If anyone just cares for speed instead of compression I’d recommend lz4 [1]. I only recently started using it. Its speed is almost comparable to memcpy.
Yes, zstd has forced bitwise match coding, whereas lz4 is byte-aligned and with inline literals.
So lz4 has some base advantages in terms of speed, which zstd is unlikely to match. But as you point out it is only relevant for very high speed operations.
It's still quite a bit faster than zstd -1, at least according to their GitHub page.
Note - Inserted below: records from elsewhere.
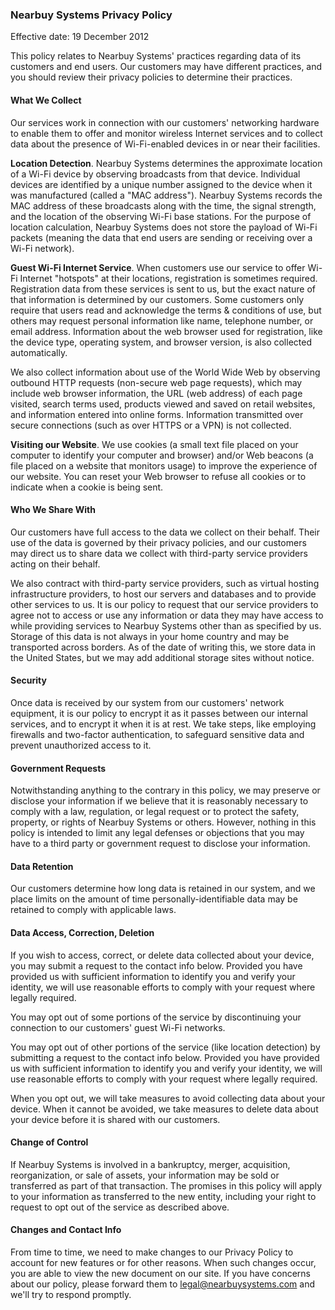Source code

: ### Nearbuy Systems Privacy Policy

Effective date: 19 December 2012

This policy relates to Nearbuy Systems' practices regarding data of its customers and end users. Our customers may have different practices, and you should review their privacy policies to determine their practices.#### What We CollectOur services work in connection with our customers' networking hardware to enable them to offer and monitor wireless Internet services and to collect data about the presence of Wi-Fi-enabled devices in or near their facilities. __Location Detection__. Nearbuy Systems determines the approximate location of a Wi-Fi device by observing broadcasts from that device. Individual devices are identified by a unique number assigned to the device when it was manufactured (called a "MAC address"). Nearbuy Systems records the MAC address of these broadcasts along with the time, the signal strength, and the location of the observing Wi-Fi base stations. For the purpose of location calculation, Nearbuy Systems does not store the payload of Wi-Fi packets (meaning the data that end users are sending or receiving over a Wi-Fi network). __Guest Wi-Fi Internet Service__. When customers use our service to offer Wi-Fi Internet "hotspots" at their locations, registration is sometimes required. Registration data from these services is sent to us, but the exact nature of that information is determined by our customers. Some customers only require that users read and acknowledge the terms & conditions of use, but others may request personal information like name, telephone number, or email address. Information about the web browser used for registration, like the device type, operating system, and browser version, is also collected automatically. We also collect information about use of the World Wide Web by observing outbound HTTP requests (non-secure web page requests), which may include web browser information, the URL (web address) of each page visited, search terms used, products viewed and saved on retail websites, and information entered into online forms. Information transmitted over secure connections (such as over HTTPS or a VPN) is not collected.__Visiting our Website__. We use cookies (a small text file placed on your computer to identify your computer and browser) and/or Web beacons (a file placed on a website that monitors usage) to improve the experience of our website. You can reset your Web browser to refuse all cookies or to indicate when a cookie is being sent. #### Who We Share WithOur customers have full access to the data we collect on their behalf. Their use of the data is governed by their privacy policies, and our customers may direct us to share data we collect with third-party service providers acting on their behalf. We also contract with third-party service providers, such as virtual hosting infrastructure providers, to host our servers and databases and to provide other services to us.  It is our policy to request that our service providers to agree not to access or use any information or data they may have access to while providing services to Nearbuy Systems other than as specified by us. Storage of this data is not always in your home country and may be transported across borders.  As of the date of writing this, we store data in the United States, but we may add additional storage sites without notice.#### SecurityOnce data is received by our system from our customers' network equipment, it is our policy to encrypt it as it passes between our internal services, and to encrypt it when it is at rest. We take steps, like employing firewalls and two-factor authentication, to safeguard sensitive data and prevent unauthorized access to it. #### Government RequestsNotwithstanding anything to the contrary in this policy, we may preserve or disclose your information if we believe that it is reasonably necessary to comply with a law, regulation, or legal request or to protect the safety, property, or rights of Nearbuy Systems or others. However, nothing in this policy is intended to limit any legal defenses or objections that you may have to a third party or government request to disclose your information.#### Data RetentionOur customers determine how long data is retained in our system, and we place limits on the amount of time personally-identifiable data may be retained to comply with applicable laws. #### Data Access, Correction, DeletionIf you wish to access, correct, or delete data collected about your device, you may submit a request to the contact info below.  Provided you have provided us with sufficient information to identify you and verify your identity, we will use reasonable efforts to comply with your request where legally required. You may opt out of some portions of the service by discontinuing your connection to our customers' guest Wi-Fi networks. You may opt out of other portions of the service (like location detection) by submitting a request to the contact info below.  Provided you have provided us with sufficient information to identify you and verify your identity, we will use reasonable efforts to comply with your request where legally required.When you opt out, we will take measures to avoid collecting data about your device. When it cannot be avoided, we take measures to delete data about your device before it is shared with our customers. #### Change of ControlIf Nearbuy Systems is involved in a bankruptcy, merger, acquisition, reorganization, or sale of assets, your information may be sold or transferred as part of that transaction. The promises in this policy will apply to your information as transferred to the new entity, including your right to request to opt out of the service as described above.#### Changes and Contact InfoFrom time to time, we need to make changes to our Privacy Policy to account for new features or for other reasons. When such changes occur, you are able to view the new document on our site. If you have concerns about our policy, please forward them to <legal@nearbuysystems.com> and we'll try to respond promptly.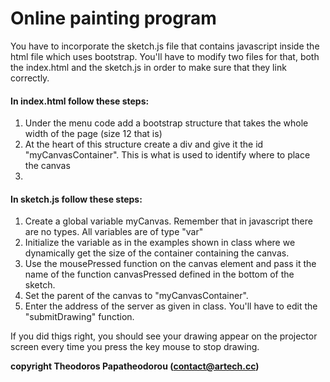 # Online painting program

You have to incorporate the sketch.js file that contains javascript inside the html file which uses bootstrap. You'll have to modify two files for that, both the index.html and the sketch.js in order to make sure that they link correctly.

#### In <strong>index.html</strong> follow these steps:
1. Under the menu code add a bootstrap structure that takes the whole width of the page (size 12 that is)
2. At the heart of this structure create a div and give it the id "myCanvasContainer". This is what is used to identify where to place the canvas
3. 

#### In <strong>sketch.js</strong> follow these steps:
1. Create a global variable myCanvas. Remember that in javascript there are no types. All variables are of type "var"
2. Initialize the variable as in the examples shown in class where we dynamically get the size of the container containing the canvas.
3. Use the mousePressed function on the canvas element and pass it the name of the function canvasPressed defined in the bottom of the sketch.
4. Set the parent of the canvas to "myCanvasContainer".
5. Enter the address of the server as given in class. You'll have to edit the "submitDrawing" function.

If you did thigs right, you should see your drawing appear on the projector screen every time you press the key mouse to stop drawing.

**copyright Theodoros Papatheodorou (contact@artech.cc)**
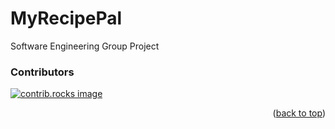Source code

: # MyRecipePal
Software Engineering Group Project

### Contributors

<a href="https://github.com/skourde/MyRecipePal/graphs/contributors">
  <img src="https://contrib.rocks/image?repo=skourde/MyRecipePal" alt="contrib.rocks image" />
</a>

<p align="right">(<a href="#readme-top">back to top</a>)</p>
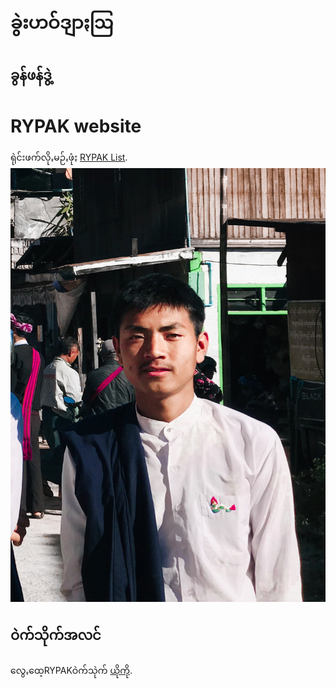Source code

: # ခွဲးဟဝ်ဒျာႏဩ
## ခွန်ဖန်ဒွဲ့

# RYPAK website
ရုဲင်းဖက်လိုꩻမဉ်ꩻဖုံႏ [RYPAK List](https://khunphanduae.github.io/RYPAK/List_of_rypak_team_member.html).
![ခွန်ဖန်ဒွဲ့နမ်းပွုံႏ](KhunPhanDuae.jpg)

## ဝဲက်သိုက်အလင်

လွေꩻထေ့RYPAKဝဲက်သုဲက် [ယိုကို](https://khunphanduae.github.io/RYPAK/).
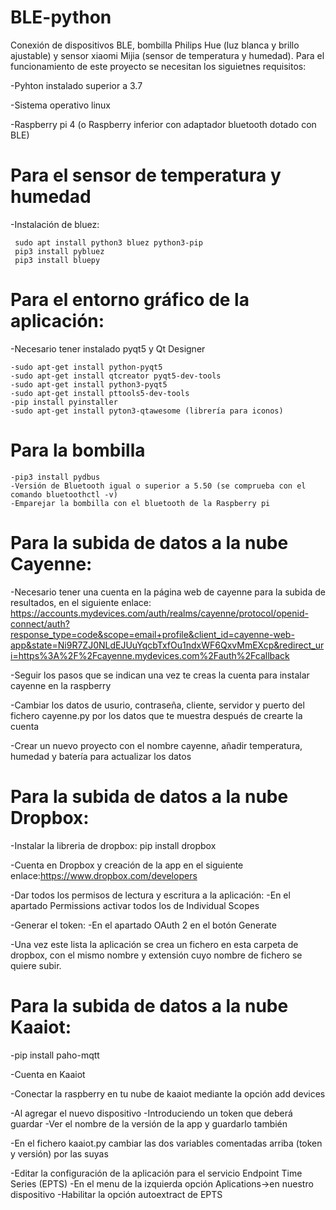  # BLE-python
Conexión de dispositivos BLE, bombilla Philips Hue (luz blanca y brillo ajustable) y sensor xiaomi Mijia (sensor de temperatura y humedad).
Para el funcionamiento de este proyecto se necesitan los siguietnes requisitos:

-Pyhton instalado superior a 3.7

-Sistema operativo linux

-Raspberry pi 4 (o Raspberry inferior con adaptador bluetooth dotado con BLE)

# Para el sensor de temperatura y humedad
-Instalación de bluez:

	 sudo apt install python3 bluez python3-pip
	 pip3 install pybluez
	 pip3 install bluepy

# Para el entorno gráfico de la aplicación:
-Necesario tener instalado pyqt5 y Qt Designer

	-sudo apt-get install python-pyqt5
	-sudo apt-get install qtcreator pyqt5-dev-tools
	-sudo apt-get install python3-pyqt5
	-sudo apt-get install pttools5-dev-tools
	-pip install pyinstaller 
	-sudo apt-get install pyton3-qtawesome (librería para iconos)

# Para la bombilla

	-pip3 install pydbus
	-Versión de Bluetooth igual o superior a 5.50 (se comprueba con el comando bluetoothctl -v)
	-Emparejar la bombilla con el bluetooth de la Raspberry pi

# Para la subida de datos a la nube Cayenne: 
-Necesario tener una cuenta en la página web de cayenne para la subida de resultados, en el siguiente enlace: https://accounts.mydevices.com/auth/realms/cayenne/protocol/openid-connect/auth?response_type=code&scope=email+profile&client_id=cayenne-web-app&state=Ni9R7ZJ0NLdEJUuYqcbTxfOu1ndxWF6QxvMmEXcp&redirect_uri=https%3A%2F%2Fcayenne.mydevices.com%2Fauth%2Fcallback

-Seguir los pasos que se indican una vez te creas la cuenta para instalar cayenne en la raspberry

-Cambiar los datos de usurio, contraseña, cliente, servidor y puerto del fichero cayenne.py por los datos que te muestra después de crearte la cuenta 

-Crear un nuevo proyecto con el nombre cayenne, añadir temperatura, humedad y batería para actualizar los datos

# Para la subida de datos a la nube Dropbox:
-Instalar la libreria de dropbox: pip install dropbox

-Cuenta en Dropbox y creación de la app en el siguiente enlace:https://www.dropbox.com/developers

-Dar todos los permisos de lectura y escritura a la aplicación:
	-En el apartado Permissions activar todos los de Individual Scopes

-Generar el token:
	-En el apartado OAuth 2 en el botón Generate

-Una vez este lista la aplicación se crea un fichero en esta carpeta de dropbox, con el mismo nombre y extensión cuyo nombre de fichero se quiere subir.

# Para la subida de datos a la nube Kaaiot:
-pip install paho-mqtt

-Cuenta en Kaaiot

-Conectar la raspberry en tu nube de kaaiot mediante la opción add devices

-Al agregar el nuevo dispositivo
	-Introduciendo un token que deberá guardar
	-Ver el nombre de la versión de la app y guardarlo también

-En el fichero kaaiot.py cambiar las dos variables comentadas arriba (token y versión) por las suyas

-Editar la configuración de la aplicación para el servicio Endpoint Time Series (EPTS) 
	-En el menu de la izquierda opción Aplications->en nuestro dispositivo 
	-Habilitar la opción autoextract de EPTS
The trade-off is it's a worse compression ratio (2.8 vs. 2.1), but in some cases that's a good trade-off.
Depending on your data, experimentally, some people find zstd --fast can beat LZ4 for them on compression, some people find the opposite; my usual advice to people considering one or the other is to experiment and find out.
(An interesting anecdote about the differing notions of compressibility - when I recently wrote something to do a clever dance to avoid burning a great deal of CPU on incompressible data with higher zstd levels, I ended up using LZ4 -> zstd-1 as a two-tier filter to catch incompressible data, because what they each thought was incompressible was different enough that only using LZ4 lost a significant amount of compression sometimes, but only using zstd-1 was comparatively expensive and also lost a significant fraction.)
note that for decompression speeds, they quote "We know LZ4 is significantly faster than ZSTD on standalone benchmarks: likely bottleneck is ROOT IO API"